• RECORDS PROVIDED:
========
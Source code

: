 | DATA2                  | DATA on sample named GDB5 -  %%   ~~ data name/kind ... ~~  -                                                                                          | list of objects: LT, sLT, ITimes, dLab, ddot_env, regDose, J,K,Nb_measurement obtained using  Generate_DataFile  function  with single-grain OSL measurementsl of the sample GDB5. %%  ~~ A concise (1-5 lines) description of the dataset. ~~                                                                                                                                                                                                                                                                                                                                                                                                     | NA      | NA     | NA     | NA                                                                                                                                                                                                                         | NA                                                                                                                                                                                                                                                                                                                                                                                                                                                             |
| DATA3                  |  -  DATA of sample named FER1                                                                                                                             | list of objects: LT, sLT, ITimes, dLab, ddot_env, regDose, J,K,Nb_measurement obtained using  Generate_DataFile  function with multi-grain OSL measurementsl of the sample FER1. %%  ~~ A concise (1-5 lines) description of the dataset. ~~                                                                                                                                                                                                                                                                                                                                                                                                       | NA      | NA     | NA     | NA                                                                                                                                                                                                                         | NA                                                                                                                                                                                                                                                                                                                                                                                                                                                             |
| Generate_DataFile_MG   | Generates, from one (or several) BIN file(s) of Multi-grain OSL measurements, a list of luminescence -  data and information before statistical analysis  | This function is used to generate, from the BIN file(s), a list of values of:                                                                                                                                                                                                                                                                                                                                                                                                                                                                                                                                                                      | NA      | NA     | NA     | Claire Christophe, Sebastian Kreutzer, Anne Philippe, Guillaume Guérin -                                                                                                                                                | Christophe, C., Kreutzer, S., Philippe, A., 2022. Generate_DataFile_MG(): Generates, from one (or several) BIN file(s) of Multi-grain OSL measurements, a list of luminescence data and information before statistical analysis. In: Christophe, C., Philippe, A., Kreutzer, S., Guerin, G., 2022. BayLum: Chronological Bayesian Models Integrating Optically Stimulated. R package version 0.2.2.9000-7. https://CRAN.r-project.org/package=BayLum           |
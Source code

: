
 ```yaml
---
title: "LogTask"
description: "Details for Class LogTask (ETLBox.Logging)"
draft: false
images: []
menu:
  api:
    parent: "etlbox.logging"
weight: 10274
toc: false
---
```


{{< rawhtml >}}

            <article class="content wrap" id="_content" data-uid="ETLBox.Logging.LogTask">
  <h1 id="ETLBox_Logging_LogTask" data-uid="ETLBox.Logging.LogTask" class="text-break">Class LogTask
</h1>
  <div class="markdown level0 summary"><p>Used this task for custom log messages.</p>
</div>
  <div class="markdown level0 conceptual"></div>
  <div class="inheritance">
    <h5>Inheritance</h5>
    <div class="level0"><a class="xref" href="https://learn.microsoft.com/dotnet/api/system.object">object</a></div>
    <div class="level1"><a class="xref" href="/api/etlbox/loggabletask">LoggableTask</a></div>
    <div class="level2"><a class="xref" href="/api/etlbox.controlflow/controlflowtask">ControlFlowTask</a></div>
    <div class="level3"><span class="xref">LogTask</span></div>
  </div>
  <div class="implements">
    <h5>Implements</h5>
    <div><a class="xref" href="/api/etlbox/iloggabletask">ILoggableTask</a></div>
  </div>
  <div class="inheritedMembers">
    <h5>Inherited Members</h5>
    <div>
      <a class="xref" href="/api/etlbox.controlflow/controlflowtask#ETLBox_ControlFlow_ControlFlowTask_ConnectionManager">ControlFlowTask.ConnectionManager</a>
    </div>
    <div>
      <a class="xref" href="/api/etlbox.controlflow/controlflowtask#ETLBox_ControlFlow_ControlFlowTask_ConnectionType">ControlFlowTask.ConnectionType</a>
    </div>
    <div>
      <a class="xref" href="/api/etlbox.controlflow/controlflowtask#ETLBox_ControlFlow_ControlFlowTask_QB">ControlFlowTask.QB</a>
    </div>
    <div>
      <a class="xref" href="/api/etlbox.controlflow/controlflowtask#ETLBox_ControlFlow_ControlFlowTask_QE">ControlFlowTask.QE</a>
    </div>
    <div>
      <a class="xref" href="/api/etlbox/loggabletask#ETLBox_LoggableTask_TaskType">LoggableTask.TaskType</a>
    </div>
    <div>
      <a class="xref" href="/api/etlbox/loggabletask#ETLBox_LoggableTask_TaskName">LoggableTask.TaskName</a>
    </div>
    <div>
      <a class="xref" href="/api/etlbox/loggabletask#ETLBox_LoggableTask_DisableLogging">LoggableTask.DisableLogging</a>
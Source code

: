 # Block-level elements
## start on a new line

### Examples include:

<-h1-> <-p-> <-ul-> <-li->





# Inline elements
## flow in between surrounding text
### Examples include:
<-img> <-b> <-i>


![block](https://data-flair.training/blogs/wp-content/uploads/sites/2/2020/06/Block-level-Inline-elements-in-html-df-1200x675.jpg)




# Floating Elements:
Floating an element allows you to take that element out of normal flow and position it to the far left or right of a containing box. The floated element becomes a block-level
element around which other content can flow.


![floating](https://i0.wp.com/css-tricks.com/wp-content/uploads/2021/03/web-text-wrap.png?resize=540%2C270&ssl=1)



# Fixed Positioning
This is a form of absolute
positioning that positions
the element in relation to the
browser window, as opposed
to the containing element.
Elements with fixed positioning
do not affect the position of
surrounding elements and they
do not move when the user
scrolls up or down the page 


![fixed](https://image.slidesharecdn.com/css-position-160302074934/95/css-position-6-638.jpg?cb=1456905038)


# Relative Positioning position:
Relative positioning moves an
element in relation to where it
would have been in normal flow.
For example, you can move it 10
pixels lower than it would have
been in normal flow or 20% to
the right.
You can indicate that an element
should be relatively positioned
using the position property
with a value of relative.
========
• DESCRIPTION OF THE TASK: The response should contain only a verbatim copy of the lines from the line with "Relative positioning moves an" to the final line of the records.

• ANSWER BELOW:
Relative positioning moves an
element in relation to where it
would have been in normal flow.
For example, you can move it 10
pixels lower than it would have
been in normal flow or 20% to
the right.
You can indicate that an element
should be relatively positioned
using the position property
with a value of relative.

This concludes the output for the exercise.